Rendered images with source text
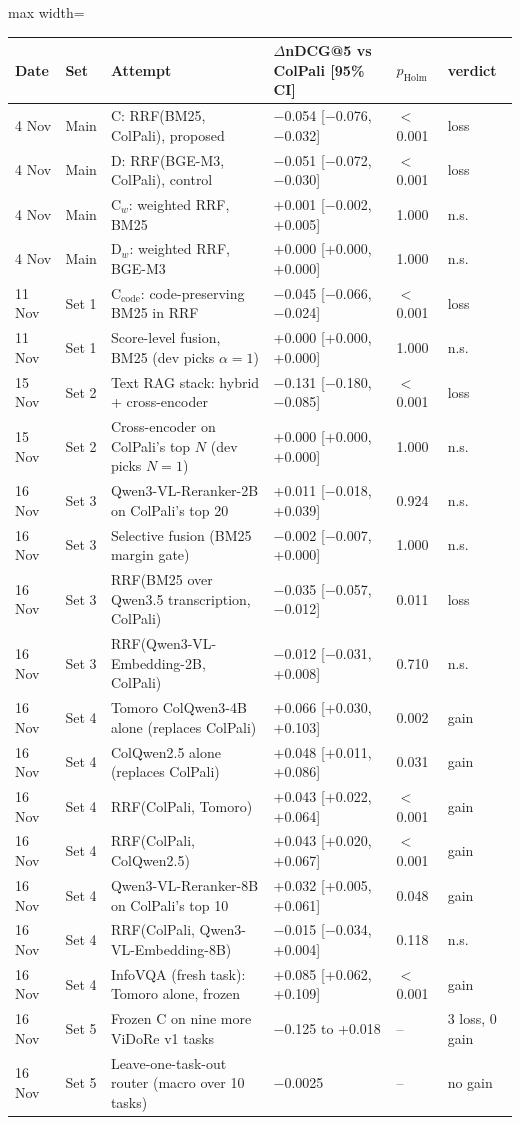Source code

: \begin{adjustbox}{max width=\linewidth}
\begin{tabular}{llp{6.2cm}lll}
\toprule
Date & Set & Attempt & $\Delta$nDCG@5 vs ColPali [95\% CI] & $p_\mathrm{Holm}$ & verdict \\
\midrule
4 Nov & Main & C: RRF(BM25, ColPali), proposed & $-$0.054 [$-$0.076, $-$0.032] & $<$0.001 & loss \\
4 Nov & Main & D: RRF(BGE-M3, ColPali), control & $-$0.051 [$-$0.072, $-$0.030] & $<$0.001 & loss \\
4 Nov & Main & C$_w$: weighted RRF, BM25 & +0.001 [$-$0.002, +0.005] & 1.000 & n.s. \\
4 Nov & Main & D$_w$: weighted RRF, BGE-M3 & +0.000 [+0.000, +0.000] & 1.000 & n.s. \\
11 Nov & Set 1 & C$_\text{code}$: code-preserving BM25 in RRF & $-$0.045 [$-$0.066, $-$0.024] & $<$0.001 & loss \\
11 Nov & Set 1 & Score-level fusion, BM25 (dev picks $\alpha{=}1$) & +0.000 [+0.000, +0.000] & 1.000 & n.s. \\
15 Nov & Set 2 & Text RAG stack: hybrid + cross-encoder & $-$0.131 [$-$0.180, $-$0.085] & $<$0.001 & loss \\
15 Nov & Set 2 & Cross-encoder on ColPali's top $N$ (dev picks $N{=}1$) & +0.000 [+0.000, +0.000] & 1.000 & n.s. \\
16 Nov & Set 3 & Qwen3-VL-Reranker-2B on ColPali's top 20 & +0.011 [$-$0.018, +0.039] & 0.924 & n.s. \\
16 Nov & Set 3 & Selective fusion (BM25 margin gate) & $-$0.002 [$-$0.007, +0.000] & 1.000 & n.s. \\
16 Nov & Set 3 & RRF(BM25 over Qwen3.5 transcription, ColPali) & $-$0.035 [$-$0.057, $-$0.012] & 0.011 & loss \\
16 Nov & Set 3 & RRF(Qwen3-VL-Embedding-2B, ColPali) & $-$0.012 [$-$0.031, +0.008] & 0.710 & n.s. \\
16 Nov & Set 4 & Tomoro ColQwen3-4B alone (replaces ColPali) & +0.066 [+0.030, +0.103] & 0.002 & gain \\
16 Nov & Set 4 & ColQwen2.5 alone (replaces ColPali) & +0.048 [+0.011, +0.086] & 0.031 & gain \\
16 Nov & Set 4 & RRF(ColPali, Tomoro) & +0.043 [+0.022, +0.064] & $<$0.001 & gain \\
16 Nov & Set 4 & RRF(ColPali, ColQwen2.5) & +0.043 [+0.020, +0.067] & $<$0.001 & gain \\
16 Nov & Set 4 & Qwen3-VL-Reranker-8B on ColPali's top 10 & +0.032 [+0.005, +0.061] & 0.048 & gain \\
16 Nov & Set 4 & RRF(ColPali, Qwen3-VL-Embedding-8B) & $-$0.015 [$-$0.034, +0.004] & 0.118 & n.s. \\
\midrule 16 Nov & Set 4 & InfoVQA (fresh task): Tomoro alone, frozen & +0.085 [+0.062, +0.109] & $<$0.001 & gain \\
16 Nov & Set 5 & Frozen C on nine more ViDoRe v1 tasks & $-$0.125 to +0.018 & -- & 3 loss, 0 gain \\
16 Nov & Set 5 & Leave-one-task-out router (macro over 10 tasks) & $-$0.0025 & -- & no gain \\
\bottomrule
\end{tabular}
\end{adjustbox}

- [Activity]
Print verbatim every line above, apart from the pictures.

- [Solution for this problem]
Source code

: \begin{adjustbox}{max width=\linewidth}
\begin{tabular}{llp{6.2cm}lll}
\toprule
Date & Set & Attempt & $\Delta$nDCG@5 vs ColPali [95\% CI] & $p_\mathrm{Holm}$ & verdict \\
\midrule
4 Nov & Main & C: RRF(BM25, ColPali), proposed & $-$0.054 [$-$0.076, $-$0.032] & $<$0.001 & loss \\
4 Nov & Main & D: RRF(BGE-M3, ColPali), control & $-$0.051 [$-$0.072, $-$0.030] & $<$0.001 & loss \\
4 Nov & Main & C$_w$: weighted RRF, BM25 & +0.001 [$-$0.002, +0.005] & 1.000 & n.s. \\
4 Nov & Main & D$_w$: weighted RRF, BGE-M3 & +0.000 [+0.000, +0.000] & 1.000 & n.s. \\
11 Nov & Set 1 & C$_\text{code}$: code-preserving BM25 in RRF & $-$0.045 [$-$0.066, $-$0.024] & $<$0.001 & loss \\
11 Nov & Set 1 & Score-level fusion, BM25 (dev picks $\alpha{=}1$) & +0.000 [+0.000, +0.000] & 1.000 & n.s. \\
15 Nov & Set 2 & Text RAG stack: hybrid + cross-encoder & $-$0.131 [$-$0.180, $-$0.085] & $<$0.001 & loss \\
15 Nov & Set 2 & Cross-encoder on ColPali's top $N$ (dev picks $N{=}1$) & +0.000 [+0.000, +0.000] & 1.000 & n.s. \\
16 Nov & Set 3 & Qwen3-VL-Reranker-2B on ColPali's top 20 & +0.011 [$-$0.018, +0.039] & 0.924 & n.s. \\
16 Nov & Set 3 & Selective fusion (BM25 margin gate) & $-$0.002 [$-$0.007, +0.000] & 1.000 & n.s. \\
16 Nov & Set 3 & RRF(BM25 over Qwen3.5 transcription, ColPali) & $-$0.035 [$-$0.057, $-$0.012] & 0.011 & loss \\
16 Nov & Set 3 & RRF(Qwen3-VL-Embedding-2B, ColPali) & $-$0.012 [$-$0.031, +0.008] & 0.710 & n.s. \\
16 Nov & Set 4 & Tomoro ColQwen3-4B alone (replaces ColPali) & +0.066 [+0.030, +0.103] & 0.002 & gain \\
16 Nov & Set 4 & ColQwen2.5 alone (replaces ColPali) & +0.048 [+0.011, +0.086] & 0.031 & gain \\
16 Nov & Set 4 & RRF(ColPali, Tomoro) & +0.043 [+0.022, +0.064] & $<$0.001 & gain \\
16 Nov & Set 4 & RRF(ColPali, ColQwen2.5) & +0.043 [+0.020, +0.067] & $<$0.001 & gain \\
16 Nov & Set 4 & Qwen3-VL-Reranker-8B on ColPali's top 10 & +0.032 [+0.005, +0.061] & 0.048 & gain \\
16 Nov & Set 4 & RRF(ColPali, Qwen3-VL-Embedding-8B) & $-$0.015 [$-$0.034, +0.004] & 0.118 & n.s. \\
\midrule 16 Nov & Set 4 & InfoVQA (fresh task): Tomoro alone, frozen & +0.085 [+0.062, +0.109] & $<$0.001 & gain \\
16 Nov & Set 5 & Frozen C on nine more ViDoRe v1 tasks & $-$0.125 to +0.018 & -- & 3 loss, 0 gain \\
16 Nov & Set 5 & Leave-one-task-out router (macro over 10 tasks) & $-$0.0025 & -- & no gain \\
\bottomrule
\end{tabular}
\end{adjustbox}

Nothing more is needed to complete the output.